From an
interview with Vice, Bruce Schneier speculates about how power struggles will play out on the internet in the coming years:
The internet is interesting because it really changes so many things.
When the internet was born, there was this belief that it would vastly
change the power structure. There's a great quote from John Perry Barlow
in the mid-'90s at the World Economic Forum, and he basically says the
governments of the world have no business on the internet, that have no power over the internet.

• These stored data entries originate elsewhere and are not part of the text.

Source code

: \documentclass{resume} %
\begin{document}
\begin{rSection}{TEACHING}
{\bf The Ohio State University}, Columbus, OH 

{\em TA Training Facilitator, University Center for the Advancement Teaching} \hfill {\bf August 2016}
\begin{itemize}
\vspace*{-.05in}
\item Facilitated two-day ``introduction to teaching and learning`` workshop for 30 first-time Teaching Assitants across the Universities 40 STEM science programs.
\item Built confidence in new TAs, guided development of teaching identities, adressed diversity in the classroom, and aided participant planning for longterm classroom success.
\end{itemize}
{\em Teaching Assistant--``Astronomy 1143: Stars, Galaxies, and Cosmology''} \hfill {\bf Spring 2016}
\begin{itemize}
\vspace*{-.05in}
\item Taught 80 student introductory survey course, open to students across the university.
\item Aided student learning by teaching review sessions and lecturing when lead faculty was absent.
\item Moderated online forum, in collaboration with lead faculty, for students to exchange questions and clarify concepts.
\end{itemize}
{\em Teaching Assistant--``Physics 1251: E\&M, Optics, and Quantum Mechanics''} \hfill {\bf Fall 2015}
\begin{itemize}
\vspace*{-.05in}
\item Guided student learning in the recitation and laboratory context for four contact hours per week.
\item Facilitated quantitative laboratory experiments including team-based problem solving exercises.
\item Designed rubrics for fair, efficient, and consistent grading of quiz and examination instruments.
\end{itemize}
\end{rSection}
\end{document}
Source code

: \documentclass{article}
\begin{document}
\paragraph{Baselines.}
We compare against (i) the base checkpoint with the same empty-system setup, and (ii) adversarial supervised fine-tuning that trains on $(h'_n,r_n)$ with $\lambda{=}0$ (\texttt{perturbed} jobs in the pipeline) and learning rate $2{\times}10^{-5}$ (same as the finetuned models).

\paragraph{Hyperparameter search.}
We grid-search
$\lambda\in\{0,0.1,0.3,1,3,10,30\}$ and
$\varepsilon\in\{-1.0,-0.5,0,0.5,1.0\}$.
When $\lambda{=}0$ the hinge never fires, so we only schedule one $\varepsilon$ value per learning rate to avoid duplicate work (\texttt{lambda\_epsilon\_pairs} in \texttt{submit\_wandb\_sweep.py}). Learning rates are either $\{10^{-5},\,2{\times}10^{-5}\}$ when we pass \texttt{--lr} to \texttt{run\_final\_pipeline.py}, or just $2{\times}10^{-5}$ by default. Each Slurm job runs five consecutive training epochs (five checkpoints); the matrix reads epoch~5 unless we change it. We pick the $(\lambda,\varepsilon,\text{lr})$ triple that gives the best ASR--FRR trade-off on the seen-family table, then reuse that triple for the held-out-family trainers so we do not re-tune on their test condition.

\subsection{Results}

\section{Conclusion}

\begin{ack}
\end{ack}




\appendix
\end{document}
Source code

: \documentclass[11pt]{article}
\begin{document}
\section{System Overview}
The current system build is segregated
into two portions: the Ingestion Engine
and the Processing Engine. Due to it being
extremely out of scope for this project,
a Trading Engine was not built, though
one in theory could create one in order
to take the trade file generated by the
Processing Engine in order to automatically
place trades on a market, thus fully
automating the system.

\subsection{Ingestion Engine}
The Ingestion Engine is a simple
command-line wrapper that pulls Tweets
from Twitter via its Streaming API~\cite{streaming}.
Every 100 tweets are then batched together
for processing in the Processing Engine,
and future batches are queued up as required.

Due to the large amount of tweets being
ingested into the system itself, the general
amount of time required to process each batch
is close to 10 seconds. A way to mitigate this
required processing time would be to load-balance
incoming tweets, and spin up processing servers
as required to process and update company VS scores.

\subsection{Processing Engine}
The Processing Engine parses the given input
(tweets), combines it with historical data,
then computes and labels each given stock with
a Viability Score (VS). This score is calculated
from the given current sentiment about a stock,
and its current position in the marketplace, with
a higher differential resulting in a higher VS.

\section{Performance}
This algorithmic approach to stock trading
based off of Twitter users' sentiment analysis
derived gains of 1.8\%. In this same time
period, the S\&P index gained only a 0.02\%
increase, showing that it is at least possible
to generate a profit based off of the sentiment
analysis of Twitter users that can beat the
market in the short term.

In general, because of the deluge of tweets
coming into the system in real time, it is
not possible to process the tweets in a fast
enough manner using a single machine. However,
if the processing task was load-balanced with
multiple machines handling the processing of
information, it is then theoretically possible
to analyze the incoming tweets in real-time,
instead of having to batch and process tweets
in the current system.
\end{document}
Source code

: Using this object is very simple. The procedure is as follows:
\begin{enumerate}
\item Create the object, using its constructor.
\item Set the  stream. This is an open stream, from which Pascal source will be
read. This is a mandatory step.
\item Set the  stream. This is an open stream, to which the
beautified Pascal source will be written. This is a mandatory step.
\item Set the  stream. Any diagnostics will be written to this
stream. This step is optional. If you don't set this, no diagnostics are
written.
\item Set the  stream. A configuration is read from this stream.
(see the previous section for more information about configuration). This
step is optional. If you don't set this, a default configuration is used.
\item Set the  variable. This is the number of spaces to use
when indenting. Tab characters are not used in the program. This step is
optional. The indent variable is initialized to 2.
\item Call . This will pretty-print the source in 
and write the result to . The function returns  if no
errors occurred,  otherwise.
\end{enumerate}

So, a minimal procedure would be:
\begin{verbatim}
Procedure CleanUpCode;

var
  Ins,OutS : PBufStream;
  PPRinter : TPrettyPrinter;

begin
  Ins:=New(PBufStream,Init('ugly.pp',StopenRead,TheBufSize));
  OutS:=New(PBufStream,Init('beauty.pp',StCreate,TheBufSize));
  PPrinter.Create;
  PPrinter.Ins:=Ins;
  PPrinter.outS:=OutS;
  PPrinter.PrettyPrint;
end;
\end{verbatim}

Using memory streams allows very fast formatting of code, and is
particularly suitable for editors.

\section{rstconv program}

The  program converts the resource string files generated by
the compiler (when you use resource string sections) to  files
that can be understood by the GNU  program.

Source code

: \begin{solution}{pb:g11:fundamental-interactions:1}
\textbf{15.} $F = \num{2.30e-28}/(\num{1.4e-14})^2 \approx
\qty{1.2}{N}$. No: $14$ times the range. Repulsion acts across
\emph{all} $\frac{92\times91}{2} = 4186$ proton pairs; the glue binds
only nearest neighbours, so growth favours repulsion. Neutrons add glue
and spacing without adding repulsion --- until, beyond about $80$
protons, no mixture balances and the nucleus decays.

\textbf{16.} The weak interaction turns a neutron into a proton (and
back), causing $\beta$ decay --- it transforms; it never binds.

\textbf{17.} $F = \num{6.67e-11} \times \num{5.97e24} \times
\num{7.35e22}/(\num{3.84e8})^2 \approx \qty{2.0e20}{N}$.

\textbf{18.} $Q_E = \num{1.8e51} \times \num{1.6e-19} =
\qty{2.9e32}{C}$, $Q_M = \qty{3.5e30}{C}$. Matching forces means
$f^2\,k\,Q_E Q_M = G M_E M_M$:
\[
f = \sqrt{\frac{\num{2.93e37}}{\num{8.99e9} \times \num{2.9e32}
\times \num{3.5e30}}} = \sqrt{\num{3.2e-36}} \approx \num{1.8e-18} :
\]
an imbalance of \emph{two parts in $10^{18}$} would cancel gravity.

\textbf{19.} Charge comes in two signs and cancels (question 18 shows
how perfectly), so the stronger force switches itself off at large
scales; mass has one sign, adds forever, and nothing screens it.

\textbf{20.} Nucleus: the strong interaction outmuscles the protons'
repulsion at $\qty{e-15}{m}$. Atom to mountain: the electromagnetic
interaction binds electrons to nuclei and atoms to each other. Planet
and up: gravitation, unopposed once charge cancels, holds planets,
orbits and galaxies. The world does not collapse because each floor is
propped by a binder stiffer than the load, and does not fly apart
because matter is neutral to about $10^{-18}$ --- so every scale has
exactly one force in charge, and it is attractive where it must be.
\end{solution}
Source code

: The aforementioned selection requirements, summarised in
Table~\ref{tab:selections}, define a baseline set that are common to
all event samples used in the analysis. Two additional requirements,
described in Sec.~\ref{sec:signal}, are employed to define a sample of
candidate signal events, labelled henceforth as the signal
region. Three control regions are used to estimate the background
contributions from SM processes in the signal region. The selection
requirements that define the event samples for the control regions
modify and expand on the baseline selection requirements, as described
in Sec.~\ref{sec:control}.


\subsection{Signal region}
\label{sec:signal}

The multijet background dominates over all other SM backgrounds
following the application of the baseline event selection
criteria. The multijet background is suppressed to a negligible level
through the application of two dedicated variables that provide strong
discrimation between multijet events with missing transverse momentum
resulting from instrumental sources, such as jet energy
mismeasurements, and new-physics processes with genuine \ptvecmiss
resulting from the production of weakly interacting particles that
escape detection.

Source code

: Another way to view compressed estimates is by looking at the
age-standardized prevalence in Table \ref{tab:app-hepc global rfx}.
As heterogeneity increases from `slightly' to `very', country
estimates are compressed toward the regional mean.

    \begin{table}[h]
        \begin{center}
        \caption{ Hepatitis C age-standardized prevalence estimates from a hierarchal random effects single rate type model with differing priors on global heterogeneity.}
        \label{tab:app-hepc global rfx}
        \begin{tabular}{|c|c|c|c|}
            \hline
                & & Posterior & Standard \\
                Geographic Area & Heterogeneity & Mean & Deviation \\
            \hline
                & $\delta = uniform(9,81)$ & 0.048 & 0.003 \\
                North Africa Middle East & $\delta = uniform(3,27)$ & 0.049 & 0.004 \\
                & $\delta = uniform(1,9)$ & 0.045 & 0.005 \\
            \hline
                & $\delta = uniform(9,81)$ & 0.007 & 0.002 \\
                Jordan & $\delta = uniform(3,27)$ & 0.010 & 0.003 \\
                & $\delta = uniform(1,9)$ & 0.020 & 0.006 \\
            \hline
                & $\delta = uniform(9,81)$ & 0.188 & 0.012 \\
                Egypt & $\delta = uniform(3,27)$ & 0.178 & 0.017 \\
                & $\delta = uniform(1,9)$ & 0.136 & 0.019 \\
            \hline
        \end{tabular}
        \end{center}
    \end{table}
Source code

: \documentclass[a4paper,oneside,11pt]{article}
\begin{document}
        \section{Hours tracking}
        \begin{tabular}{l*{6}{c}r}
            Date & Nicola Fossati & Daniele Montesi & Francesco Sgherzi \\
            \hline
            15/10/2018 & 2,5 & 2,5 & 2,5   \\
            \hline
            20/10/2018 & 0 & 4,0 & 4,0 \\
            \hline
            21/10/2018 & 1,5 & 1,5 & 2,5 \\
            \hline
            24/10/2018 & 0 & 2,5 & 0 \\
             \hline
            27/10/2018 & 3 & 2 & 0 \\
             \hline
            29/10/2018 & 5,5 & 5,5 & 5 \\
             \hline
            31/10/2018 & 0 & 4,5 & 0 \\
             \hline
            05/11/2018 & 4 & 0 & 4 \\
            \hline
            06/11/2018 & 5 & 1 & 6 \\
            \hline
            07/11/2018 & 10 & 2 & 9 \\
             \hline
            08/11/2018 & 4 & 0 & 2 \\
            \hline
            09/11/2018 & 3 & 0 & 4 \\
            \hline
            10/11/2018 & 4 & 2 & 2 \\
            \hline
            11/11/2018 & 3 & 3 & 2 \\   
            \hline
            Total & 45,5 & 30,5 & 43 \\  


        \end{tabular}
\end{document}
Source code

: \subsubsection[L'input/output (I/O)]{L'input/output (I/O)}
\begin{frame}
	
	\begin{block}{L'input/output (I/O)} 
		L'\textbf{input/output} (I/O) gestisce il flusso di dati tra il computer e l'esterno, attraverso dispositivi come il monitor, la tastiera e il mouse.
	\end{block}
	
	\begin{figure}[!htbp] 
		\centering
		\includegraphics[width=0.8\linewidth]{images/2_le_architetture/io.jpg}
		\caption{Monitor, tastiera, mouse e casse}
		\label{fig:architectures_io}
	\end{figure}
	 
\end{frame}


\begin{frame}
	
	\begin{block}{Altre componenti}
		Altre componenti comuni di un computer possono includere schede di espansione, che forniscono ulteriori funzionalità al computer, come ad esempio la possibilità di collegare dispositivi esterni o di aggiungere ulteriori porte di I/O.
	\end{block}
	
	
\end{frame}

You can't legislate it. The internet is it's own thing. It's a really
utopian way of looking at the world, but we believed it. We believed the
internet would change the world, would give power to the powerless. And
it did, for many years. The ability to organize, to coordinate—it made
so many things different.
And that changed recently. Governments discovered the
internet. So now we're seeing that in China, for example, the internet
is a tool of social control, and now both sides are using the internet.
The Syrian dissidents are using the internet to organize, the Syrian
government uses the internet to round up dissidents. That interplay
between the institutionally powerful—the governments and
corporations—and the distributively powerful—dissident groups,
criminals, and hackers. How they both use the internet to increase their
power, how they use the internet against each other, I think is
fascinating. It's something that we need to look at. In the coming years
we're seeing a lot more power struggles play out on the internet. And
I'm just curious how that's gonna end up—it's not at all obvious.